Ulumul Quran atau studi Al-Quran mengajarkan kita banyak pemahaman dan aplikasi dari pemahaman tersebut. Al-Quran perlu digali, dicari hikmah dan rahasia manfaatnya, agar semakin jelas bahwa kitab ini benar-benar wahyu dari Allah. Bukan sebuah karya atau karangan Muhammad yang notabenenya adalah ummy (tidak bisa membaca dan menulis). Jika Al-Quran sebagai karya Muhammad, sudah tertolak karena Nabi itu sendiri dalam keadaan tidak bisa membaca dan menulis.

Dan kamu tidak pernah membaca sebelumnya (Al-Quran), sesuatu kitab pun dan kamu tidak (pernah) menulis suatu kitab dengan tangan kananmu, andaikata (kamu pernah membaca dan menulis), benar-benar ragulah orang yang mengingkarimu).” (QS. Al-Ankabut: 48).

Advertisements

Ayat tersebut sebagai negasi (penyangkalan; penegas) dari Al-Quran bahwa Nabi Muhammad tidak pernah menulis dan membaca sebelumnya. Maka, Al-Quran yang diturunkan kepadanya benar-benar Kalamullah, diturunkan dari sisi Allah.

Salah satu pemahaman yang perlu kita diskusikan (diskurus) adalah bahwa Al-Quran diturunkan dalam 7 huruf. Sebuah topik bahasan yang perlu kita pahami apa yang dimaksud dengan 7 huruf. Tentu, akan terjadi interpretasi yang beragam dengan realitas ini. Keragaman ini akan melahirkan khazanah pengetahuan dan sebagai batu ujian atas segala hal yang melahirkan banyak pendapat.
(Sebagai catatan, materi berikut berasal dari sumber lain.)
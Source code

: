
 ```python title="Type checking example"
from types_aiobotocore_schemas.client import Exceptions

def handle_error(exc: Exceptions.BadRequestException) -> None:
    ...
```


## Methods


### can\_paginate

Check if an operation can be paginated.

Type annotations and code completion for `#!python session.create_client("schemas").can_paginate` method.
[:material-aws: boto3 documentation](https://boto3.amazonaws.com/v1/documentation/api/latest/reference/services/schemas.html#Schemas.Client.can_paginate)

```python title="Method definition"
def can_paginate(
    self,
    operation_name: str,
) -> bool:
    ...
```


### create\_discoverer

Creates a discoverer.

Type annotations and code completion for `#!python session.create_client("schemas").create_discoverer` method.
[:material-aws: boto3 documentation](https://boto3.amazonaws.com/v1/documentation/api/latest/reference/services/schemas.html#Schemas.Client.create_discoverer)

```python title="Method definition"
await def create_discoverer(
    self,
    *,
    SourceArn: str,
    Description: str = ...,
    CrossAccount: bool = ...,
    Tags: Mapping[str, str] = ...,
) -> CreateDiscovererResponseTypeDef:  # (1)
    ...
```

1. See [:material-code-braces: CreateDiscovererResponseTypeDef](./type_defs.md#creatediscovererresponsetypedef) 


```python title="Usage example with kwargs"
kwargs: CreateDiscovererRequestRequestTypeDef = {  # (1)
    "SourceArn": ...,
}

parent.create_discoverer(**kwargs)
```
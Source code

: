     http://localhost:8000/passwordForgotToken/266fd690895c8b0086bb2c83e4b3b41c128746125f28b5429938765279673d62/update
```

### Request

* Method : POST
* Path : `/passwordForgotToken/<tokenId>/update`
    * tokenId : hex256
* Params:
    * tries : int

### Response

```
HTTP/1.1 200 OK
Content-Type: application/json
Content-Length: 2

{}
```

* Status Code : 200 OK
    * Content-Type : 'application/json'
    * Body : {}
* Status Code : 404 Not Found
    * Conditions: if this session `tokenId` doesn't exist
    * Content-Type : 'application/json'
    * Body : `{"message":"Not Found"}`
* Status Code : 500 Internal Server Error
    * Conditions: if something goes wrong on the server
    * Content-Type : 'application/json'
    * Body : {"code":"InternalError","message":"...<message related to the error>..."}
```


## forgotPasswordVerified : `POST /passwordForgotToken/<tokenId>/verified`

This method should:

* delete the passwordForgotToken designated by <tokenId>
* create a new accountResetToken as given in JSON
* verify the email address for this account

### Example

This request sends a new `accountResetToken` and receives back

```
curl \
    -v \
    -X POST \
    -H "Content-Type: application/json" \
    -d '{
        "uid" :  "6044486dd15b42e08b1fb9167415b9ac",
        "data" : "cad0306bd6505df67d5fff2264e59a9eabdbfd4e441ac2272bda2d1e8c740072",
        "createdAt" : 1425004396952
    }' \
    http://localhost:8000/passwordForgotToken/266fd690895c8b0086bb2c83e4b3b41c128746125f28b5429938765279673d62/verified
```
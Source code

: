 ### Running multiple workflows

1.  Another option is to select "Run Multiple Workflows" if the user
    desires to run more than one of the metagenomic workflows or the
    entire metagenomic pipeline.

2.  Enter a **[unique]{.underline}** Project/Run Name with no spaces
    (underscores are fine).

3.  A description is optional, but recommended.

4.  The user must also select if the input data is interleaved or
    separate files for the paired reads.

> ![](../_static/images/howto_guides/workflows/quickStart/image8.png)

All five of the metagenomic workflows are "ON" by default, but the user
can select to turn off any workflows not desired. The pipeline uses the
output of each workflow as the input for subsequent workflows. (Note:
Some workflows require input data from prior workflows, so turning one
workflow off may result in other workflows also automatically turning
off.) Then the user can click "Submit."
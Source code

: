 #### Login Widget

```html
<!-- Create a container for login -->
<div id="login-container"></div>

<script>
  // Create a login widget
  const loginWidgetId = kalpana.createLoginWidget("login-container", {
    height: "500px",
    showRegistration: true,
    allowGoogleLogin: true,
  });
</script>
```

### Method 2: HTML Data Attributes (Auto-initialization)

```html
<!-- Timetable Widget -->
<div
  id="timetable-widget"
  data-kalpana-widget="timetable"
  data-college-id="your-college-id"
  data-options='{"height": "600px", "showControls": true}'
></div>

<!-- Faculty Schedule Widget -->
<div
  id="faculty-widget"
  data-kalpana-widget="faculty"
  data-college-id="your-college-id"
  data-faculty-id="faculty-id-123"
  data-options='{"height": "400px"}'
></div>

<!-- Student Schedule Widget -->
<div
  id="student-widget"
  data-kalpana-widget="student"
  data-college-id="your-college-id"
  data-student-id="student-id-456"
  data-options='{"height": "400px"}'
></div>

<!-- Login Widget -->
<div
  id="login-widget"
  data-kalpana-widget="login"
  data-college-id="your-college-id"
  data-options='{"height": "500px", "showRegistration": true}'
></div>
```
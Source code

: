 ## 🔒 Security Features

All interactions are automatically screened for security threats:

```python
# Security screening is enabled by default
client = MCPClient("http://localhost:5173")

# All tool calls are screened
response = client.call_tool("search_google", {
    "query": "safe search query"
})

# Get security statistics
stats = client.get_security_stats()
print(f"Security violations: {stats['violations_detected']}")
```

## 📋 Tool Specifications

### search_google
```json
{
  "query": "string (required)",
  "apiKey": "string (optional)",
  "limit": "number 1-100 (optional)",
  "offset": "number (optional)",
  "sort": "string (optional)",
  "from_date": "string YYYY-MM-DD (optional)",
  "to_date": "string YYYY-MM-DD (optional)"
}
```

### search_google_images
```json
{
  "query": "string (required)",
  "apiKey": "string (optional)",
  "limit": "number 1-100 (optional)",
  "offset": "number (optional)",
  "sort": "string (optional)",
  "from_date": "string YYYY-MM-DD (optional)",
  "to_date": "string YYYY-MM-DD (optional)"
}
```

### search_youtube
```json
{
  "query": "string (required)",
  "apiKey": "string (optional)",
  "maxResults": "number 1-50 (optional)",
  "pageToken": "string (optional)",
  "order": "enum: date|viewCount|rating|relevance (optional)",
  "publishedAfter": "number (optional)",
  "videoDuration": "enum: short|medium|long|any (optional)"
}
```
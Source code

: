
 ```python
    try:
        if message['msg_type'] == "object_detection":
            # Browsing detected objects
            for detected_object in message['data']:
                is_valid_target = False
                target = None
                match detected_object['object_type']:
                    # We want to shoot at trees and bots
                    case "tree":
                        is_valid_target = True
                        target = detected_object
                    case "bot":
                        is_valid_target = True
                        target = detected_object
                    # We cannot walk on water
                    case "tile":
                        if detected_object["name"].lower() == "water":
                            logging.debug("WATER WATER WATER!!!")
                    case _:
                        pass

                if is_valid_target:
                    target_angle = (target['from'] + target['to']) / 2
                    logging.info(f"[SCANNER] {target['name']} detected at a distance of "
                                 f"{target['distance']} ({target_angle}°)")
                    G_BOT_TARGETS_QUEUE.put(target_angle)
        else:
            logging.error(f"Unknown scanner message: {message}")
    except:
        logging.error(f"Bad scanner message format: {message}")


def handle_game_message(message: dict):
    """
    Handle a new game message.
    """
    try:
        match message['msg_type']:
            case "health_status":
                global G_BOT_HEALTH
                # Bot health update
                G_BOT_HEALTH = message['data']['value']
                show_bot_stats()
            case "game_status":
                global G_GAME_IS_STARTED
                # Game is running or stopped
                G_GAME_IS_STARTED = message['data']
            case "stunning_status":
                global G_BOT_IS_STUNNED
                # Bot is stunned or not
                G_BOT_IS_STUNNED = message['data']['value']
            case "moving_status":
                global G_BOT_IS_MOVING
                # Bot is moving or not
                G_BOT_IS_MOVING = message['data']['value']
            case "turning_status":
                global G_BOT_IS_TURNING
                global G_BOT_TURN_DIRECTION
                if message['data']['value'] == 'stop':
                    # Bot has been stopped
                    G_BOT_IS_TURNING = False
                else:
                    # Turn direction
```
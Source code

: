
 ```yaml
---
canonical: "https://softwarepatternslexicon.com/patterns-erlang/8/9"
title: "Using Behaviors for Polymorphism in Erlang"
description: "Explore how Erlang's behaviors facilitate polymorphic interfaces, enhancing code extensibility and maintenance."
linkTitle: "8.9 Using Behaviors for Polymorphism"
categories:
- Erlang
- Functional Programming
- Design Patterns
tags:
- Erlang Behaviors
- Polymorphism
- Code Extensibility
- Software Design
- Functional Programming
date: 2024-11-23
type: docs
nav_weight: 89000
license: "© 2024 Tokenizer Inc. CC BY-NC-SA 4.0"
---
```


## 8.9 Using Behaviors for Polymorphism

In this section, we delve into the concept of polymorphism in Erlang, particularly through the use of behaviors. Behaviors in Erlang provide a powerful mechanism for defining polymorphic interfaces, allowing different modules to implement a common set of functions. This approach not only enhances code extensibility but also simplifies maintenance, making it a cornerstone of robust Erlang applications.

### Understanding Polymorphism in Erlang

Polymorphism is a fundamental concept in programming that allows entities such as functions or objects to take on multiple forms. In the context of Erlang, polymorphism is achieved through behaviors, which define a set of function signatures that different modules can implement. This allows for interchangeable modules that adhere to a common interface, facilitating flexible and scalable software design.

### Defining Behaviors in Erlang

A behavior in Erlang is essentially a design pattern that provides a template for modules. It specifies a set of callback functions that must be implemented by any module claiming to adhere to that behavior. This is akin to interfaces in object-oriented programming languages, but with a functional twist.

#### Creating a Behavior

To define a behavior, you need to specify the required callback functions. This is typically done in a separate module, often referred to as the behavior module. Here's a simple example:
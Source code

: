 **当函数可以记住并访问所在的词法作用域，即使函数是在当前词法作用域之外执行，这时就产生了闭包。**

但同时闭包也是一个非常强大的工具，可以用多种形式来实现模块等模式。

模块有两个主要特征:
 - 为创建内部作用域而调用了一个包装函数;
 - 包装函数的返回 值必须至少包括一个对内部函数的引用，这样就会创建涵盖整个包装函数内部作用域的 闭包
Al-Quran diturunkan dengan 7 huruf, merupakan sebuah telaah tekstual sekaligus kontekstual akan eksistensi kitab Ilahi ini. Sebab, ada beberapa diskusi yang perlu dicarikan metode kesamaan untuk menentukan hakikat 7 huruf ini. Oleh karena itu, mendiskusikan topik ini akan melahirkan khazanah keilmuan yang akan dijadikan dasar untuk mengambil sebuah kesimpulan. Tentu saja kesimpulan akhir yang akan kita dapatkan tidak akan menyamaratakan pemahaman karena masing-masing individu punya alasan untuk menentukan pilihannya.

Turunnya Al-Quran dalam 7 huruf melahirkan banyak penafsiran. Ragam tafsir ini harus disikapi dengan karakter intelektual. Semacam jiwa akademisi yang akan menyadari bahwa perbedaan adalah sesuatu yang normal. Dalam sebuah permasalahan terdapat perbedaan adalah hal yang biasa. Yang tidak seharusnya adalah bilamana perbedaan dijadikan alasan untuk saling menghina dan bahkan terjadi gesekan fisik yang tidak kita inginkan. Hal ini harus kita hindari, sebab sudah menjadi kodrat, takdir Allah bahwa kita dilahirkan dengan perbedaan dan keragaman.